§ **Task statement**
Work through the records that follow and return each line containing the word "href".

§ **Data provided**

____________

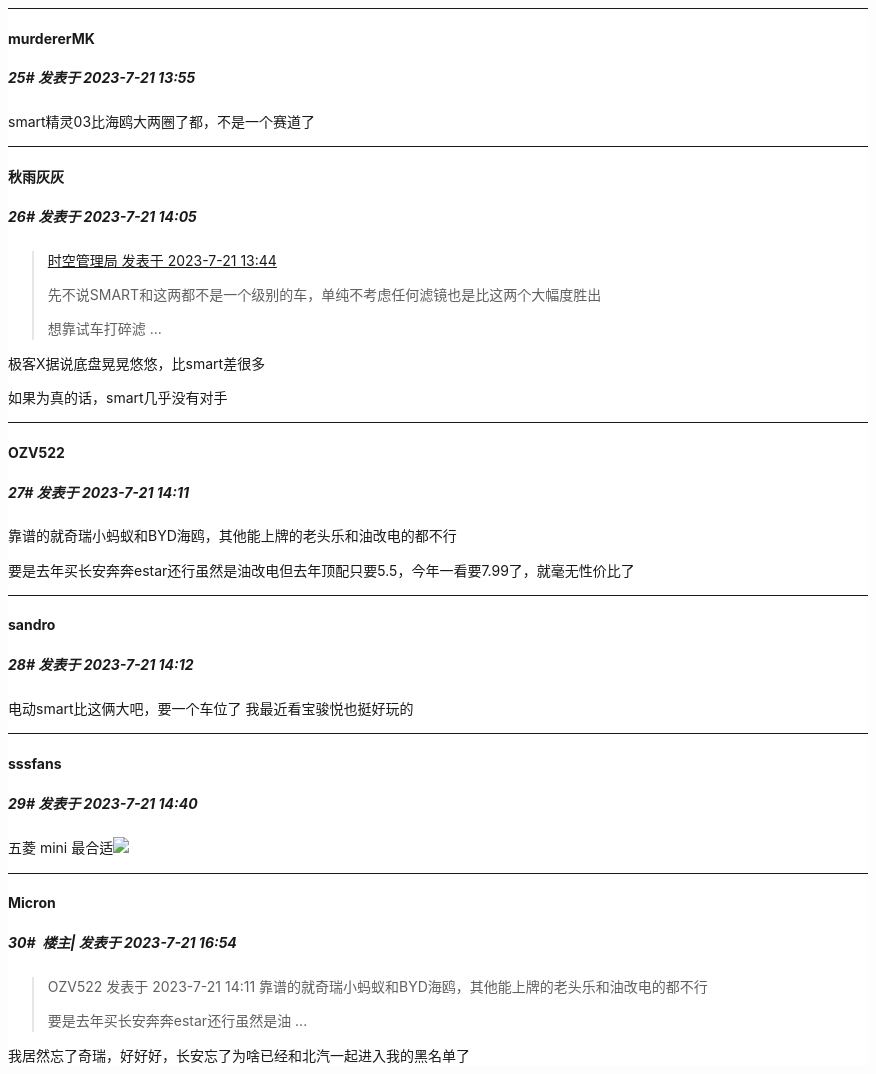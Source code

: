 *****

####  murdererMK  
##### 25#       发表于 2023-7-21 13:55

smart精灵03比海鸥大两圈了都，不是一个赛道了

*****

####  秋雨灰灰  
##### 26#       发表于 2023-7-21 14:05

<blockquote><a href="httphttps://bbs.saraba1st.com/2b/forum.php?mod=redirect&amp;goto=findpost&amp;pid=61739444&amp;ptid=2145317" target="_blank">时空管理局 发表于 2023-7-21 13:44</a>

先不说SMART和这两都不是一个级别的车，单纯不考虑任何滤镜也是比这两个大幅度胜出

想靠试车打碎滤 ...</blockquote>
极客X据说底盘晃晃悠悠，比smart差很多

如果为真的话，smart几乎没有对手

*****

####  OZV522  
##### 27#       发表于 2023-7-21 14:11

靠谱的就奇瑞小蚂蚁和BYD海鸥，其他能上牌的老头乐和油改电的都不行

要是去年买长安奔奔estar还行虽然是油改电但去年顶配只要5.5，今年一看要7.99了，就毫无性价比了

*****

####  sandro  
##### 28#       发表于 2023-7-21 14:12

电动smart比这俩大吧，要一个车位了
我最近看宝骏悦也挺好玩的

*****

####  sssfans  
##### 29#       发表于 2023-7-21 14:40

五菱 mini 最合适<img src="https://static.saraba1st.com/image/smiley/face2017/072.png" referrerpolicy="no-referrer">

*****

####  Micron  
##### 30#         楼主| 发表于 2023-7-21 16:54

<blockquote>OZV522 发表于 2023-7-21 14:11
靠谱的就奇瑞小蚂蚁和BYD海鸥，其他能上牌的老头乐和油改电的都不行

要是去年买长安奔奔estar还行虽然是油 ...</blockquote>
我居然忘了奇瑞，好好好，长安忘了为啥已经和北汽一起进入我的黑名单了
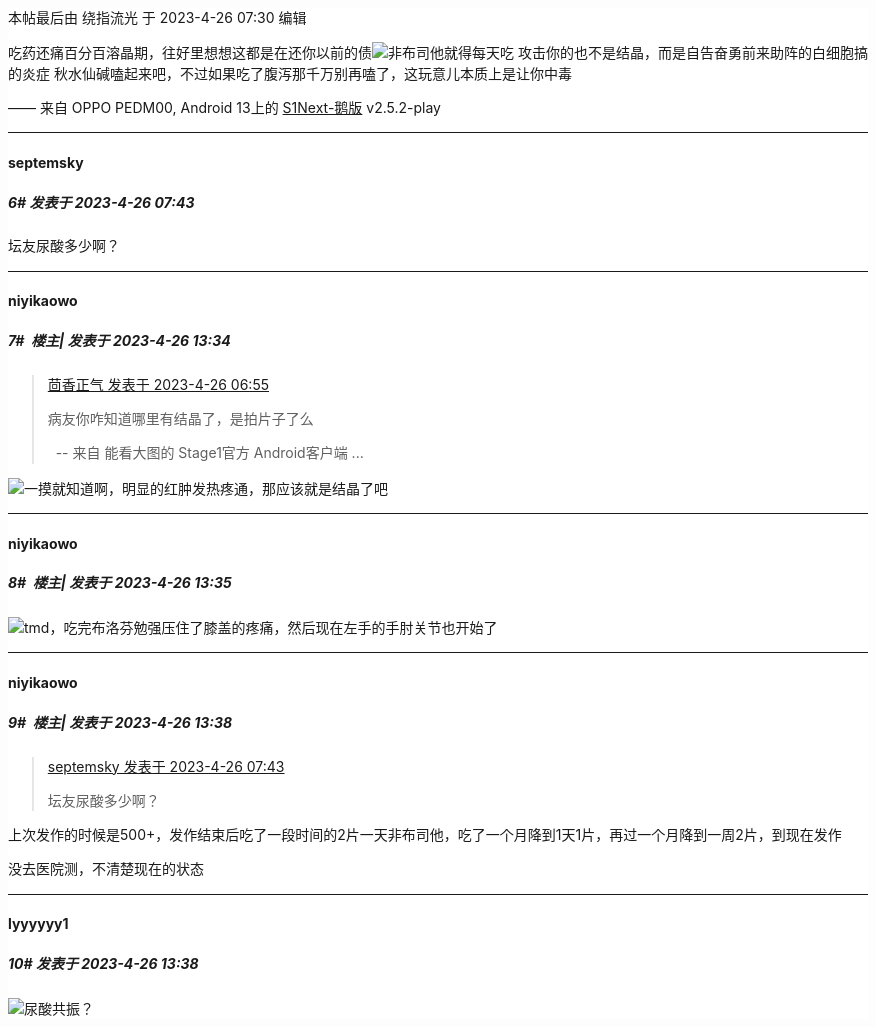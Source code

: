  本帖最后由 绕指流光 于 2023-4-26 07:30 编辑 

吃药还痛百分百溶晶期，往好里想想这都是在还你以前的债<img src="https://static.saraba1st.com/image/smiley/face2017/018.png" referrerpolicy="no-referrer">非布司他就得每天吃
攻击你的也不是结晶，而是自告奋勇前来助阵的白细胞搞的炎症
秋水仙碱嗑起来吧，不过如果吃了腹泻那千万别再嗑了，这玩意儿本质上是让你中毒

—— 来自 OPPO PEDM00, Android 13上的 [S1Next-鹅版](https://github.com/ykrank/S1-Next/releases) v2.5.2-play

*****

####  septemsky  
##### 6#       发表于 2023-4-26 07:43

坛友尿酸多少啊？

*****

####  niyikaowo  
##### 7#         楼主| 发表于 2023-4-26 13:34

<blockquote><a href="httphttps://bbs.saraba1st.com/2b/forum.php?mod=redirect&amp;goto=findpost&amp;pid=60615226&amp;ptid=2130831" target="_blank">茴香正气 发表于 2023-4-26 06:55</a>

病友你咋知道哪里有结晶了，是拍片子了么

  -- 来自 能看大图的 Stage1官方 Android客户端 ...</blockquote>
<img src="https://static.saraba1st.com/image/smiley/face2017/013.png" referrerpolicy="no-referrer">一摸就知道啊，明显的红肿发热疼通，那应该就是结晶了吧

*****

####  niyikaowo  
##### 8#         楼主| 发表于 2023-4-26 13:35

<img src="https://static.saraba1st.com/image/smiley/face2017/067.png" referrerpolicy="no-referrer">tmd，吃完布洛芬勉强压住了膝盖的疼痛，然后现在左手的手肘关节也开始了

*****

####  niyikaowo  
##### 9#         楼主| 发表于 2023-4-26 13:38

<blockquote><a href="httphttps://bbs.saraba1st.com/2b/forum.php?mod=redirect&amp;goto=findpost&amp;pid=60615372&amp;ptid=2130831" target="_blank">septemsky 发表于 2023-4-26 07:43</a>

坛友尿酸多少啊？</blockquote>
上次发作的时候是500+，发作结束后吃了一段时间的2片一天非布司他，吃了一个月降到1天1片，再过一个月降到一周2片，到现在发作

没去医院测，不清楚现在的状态

*****

####  lyyyyyy1  
##### 10#       发表于 2023-4-26 13:38

<img src="https://static.saraba1st.com/image/smiley/face2017/067.png" referrerpolicy="no-referrer">尿酸共振？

____________

§ **Exercise output**
<blockquote><a href="httphttps://bbs.saraba1st.com/2b/forum.php?mod=redirect&amp;goto=findpost&amp;pid=61739444&amp;ptid=2145317" target="_blank">时空管理局 发表于 2023-7-21 13:44</a>
<blockquote><a href="httphttps://bbs.saraba1st.com/2b/forum.php?mod=redirect&amp;goto=findpost&amp;pid=60615226&amp;ptid=2130831" target="_blank">茴香正气 发表于 2023-4-26 06:55</a>
<blockquote><a href="httphttps://bbs.saraba1st.com/2b/forum.php?mod=redirect&amp;goto=findpost&amp;pid=60615372&amp;ptid=2130831" target="_blank">septemsky 发表于 2023-4-26 07:43</a>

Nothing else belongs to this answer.